Beiden gemein ist das Mantra, wonach die orthographischen Leistungen der Kinder, die mit der von ihnen im Elfenbeinturm ersonnenen Methode des Schreibens nach Gehör unterrichtet worden sind, nicht schlechter, sondern besser geworden sind.
Wieviel besser, erfahren Lehrer täglich. Ein solcher Lehrer hat im Jahre 2009 die Schüler seiner 5. Klasse aufgefordert, "gar nicht" an die Tafel zu schreiben, und diese haben sich alle Mühe gegeben:
Noch schrecklicher als der sich ausbreitende Analphabetismus an deutschen Schulen ist der Kommentar eines Kollegen:
Ich bin selbst auch Lehrer, und ich kann dich beruhigen,
dass dich das nicht schockieren sollte. Die Rechtschreibdidaktik
geht heute davon aus, dass beim Erlernen der Rechtschreibung drei
Stadien durchlaufen werden. In der fünften Klasse ist das zweite
Stadium dominant und Fehler beim Schreiben sind völlig normal,
weil Kinder in diesem Alter bestimmte Kompetenzen nicht haben.
Es ist also heute nicht nur normal, dass Fünftklässler nicht schreiben können, nein, es muss geradezu so sein, weil die Rechtschreibdidaktik besagt, dass das praktisch gar nicht anders sein kann, weil ihnen wegen der Dominanz des zweiten Stadiums bestimmte Kompetenzen fehlen. Wenn man den Leuten an den PHs beibringt, das sei ein Argument, wäre es besser, die künftigen Lehrer gar nicht auszubilden.
In diesem Thead wird mal wieder mit vor "Halbwissen"
strotzenden Aussagen und Feststellungen um sich geworfen.
Nur weil ihr das Schreiben erlernt habt oder selbst mal zur
Schule gegangen seid, seid ihr noch lange nicht in der Lage
zu beurteilen, ob die dargestellten Schreibweisen "schlimm" sind.

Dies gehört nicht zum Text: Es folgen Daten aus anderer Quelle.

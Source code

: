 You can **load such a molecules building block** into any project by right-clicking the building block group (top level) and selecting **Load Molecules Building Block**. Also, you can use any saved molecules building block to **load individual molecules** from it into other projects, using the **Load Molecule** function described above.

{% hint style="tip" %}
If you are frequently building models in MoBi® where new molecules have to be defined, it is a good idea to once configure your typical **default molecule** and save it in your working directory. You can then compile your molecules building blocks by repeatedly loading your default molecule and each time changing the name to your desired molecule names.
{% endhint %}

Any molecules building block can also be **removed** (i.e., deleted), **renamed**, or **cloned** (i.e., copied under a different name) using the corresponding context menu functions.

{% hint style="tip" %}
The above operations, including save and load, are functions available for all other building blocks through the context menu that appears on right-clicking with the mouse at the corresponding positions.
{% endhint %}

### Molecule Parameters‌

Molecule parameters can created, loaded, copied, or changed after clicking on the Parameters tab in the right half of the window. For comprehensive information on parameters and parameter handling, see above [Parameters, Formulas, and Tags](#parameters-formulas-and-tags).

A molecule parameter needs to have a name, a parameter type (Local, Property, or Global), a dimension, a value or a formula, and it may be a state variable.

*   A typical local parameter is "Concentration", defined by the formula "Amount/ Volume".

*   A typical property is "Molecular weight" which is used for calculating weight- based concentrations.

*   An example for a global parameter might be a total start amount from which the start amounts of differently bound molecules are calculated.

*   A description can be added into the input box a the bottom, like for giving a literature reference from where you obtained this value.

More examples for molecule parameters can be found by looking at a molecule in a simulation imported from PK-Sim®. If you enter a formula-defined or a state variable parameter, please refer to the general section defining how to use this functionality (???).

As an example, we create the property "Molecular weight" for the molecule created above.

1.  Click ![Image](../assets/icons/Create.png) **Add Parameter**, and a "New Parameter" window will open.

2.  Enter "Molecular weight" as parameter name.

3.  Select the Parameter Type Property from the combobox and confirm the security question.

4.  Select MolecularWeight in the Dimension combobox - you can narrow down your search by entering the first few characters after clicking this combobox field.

Das darf nur ein Lehrer, der Schreiben nach Gehör unterrichtet, weil alle andern Dummköpfe sind. Kritik ist verboten. Und weiter:
Wenn du Interesse hast, deine Kinder wirklich fundiert zu
untersuchen, mach das mit der Hamburger Schreibprobe.

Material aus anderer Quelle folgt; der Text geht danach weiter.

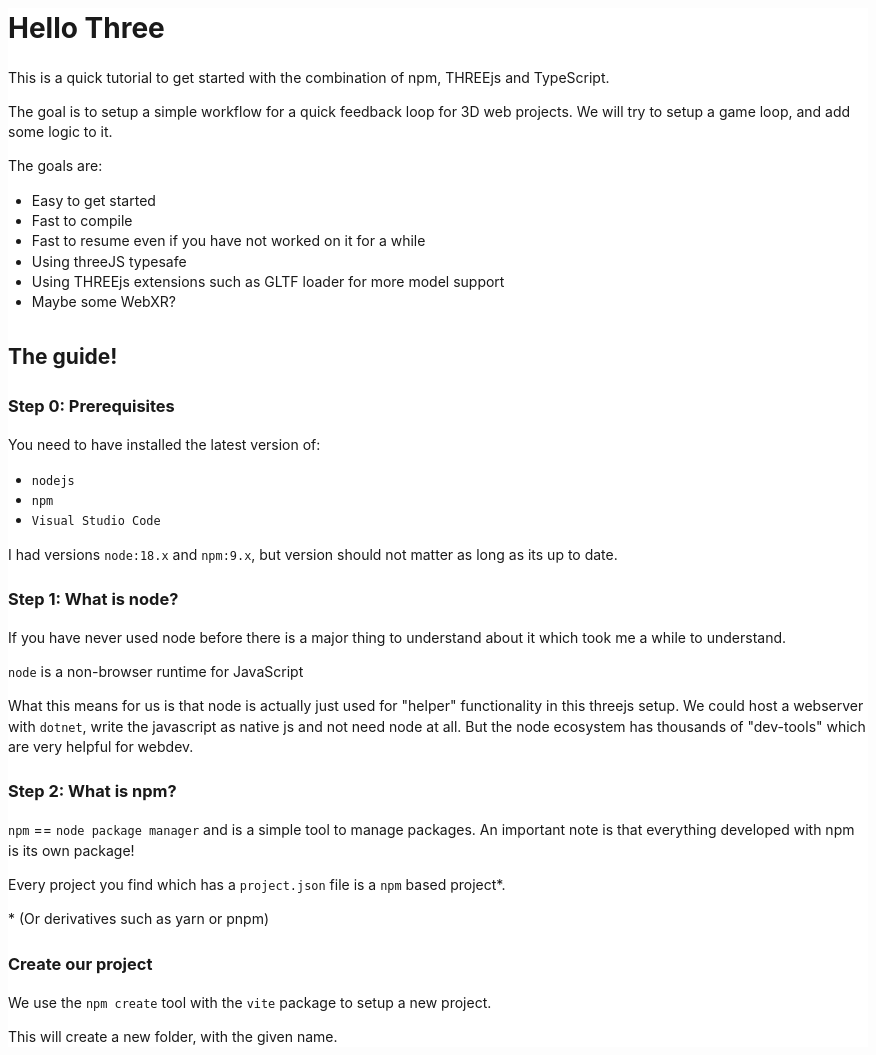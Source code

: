 # Hello Three

This is a quick tutorial to get started with the combination of npm, THREEjs and TypeScript.

The goal is to setup a simple workflow for a quick feedback loop for 3D web projects. We will try to setup a game loop, and add some logic to it.

The goals are:

* Easy to get started
* Fast to compile
* Fast to resume even if you have not worked on it for a while
* Using threeJS typesafe
* Using THREEjs extensions such as GLTF loader for more model support
* Maybe some WebXR?


## The guide!

### Step 0: Prerequisites

You need to have installed the latest version of:

* `nodejs`
* `npm`
* `Visual Studio Code`

I had versions `node:18.x` and `npm:9.x`, but version should not matter as long as its up to date.

### Step 1: What is node?

If you have never used node before there is a major thing to understand about it which took me a while to understand.

`node` is a non-browser runtime for JavaScript

What this means for us is that node is actually just used for "helper" functionality in this threejs setup. We could host a webserver with `dotnet`, write the javascript as native js and not need node at all. But the node ecosystem has thousands of "dev-tools" which are very helpful for webdev.

### Step 2: What is npm?

`npm` == `node package manager` and is a simple tool to manage packages. An important note is that everything developed with npm is its own package!

Every project you find which has a `project.json` file is a `npm` based project*.

\* (Or derivatives such as yarn or pnpm)

### Create our project

We use the `npm create` tool with the `vite` package to setup a new project.

This will create a new folder, with the given name.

Auf die habe ich ja schon mal hingewiesen; inzwischen habe ich auch herausgefunden, wie die Sache mit den Graphemtreffern genauer funktioniert. Mit der Hamburger Schreib-Probe wird die Orthographie der Kinder getestet, aber nicht so billig wie in einem Diktat, wo ein falsch geschriebenes Wort einen Fehler bedeutet - weit gefehlt:
Mit ihr wird nicht nur die richtige Schreibung von Wörtern,
sondern die Zahl der richtig geschriebenen Grapheme ausgewertet.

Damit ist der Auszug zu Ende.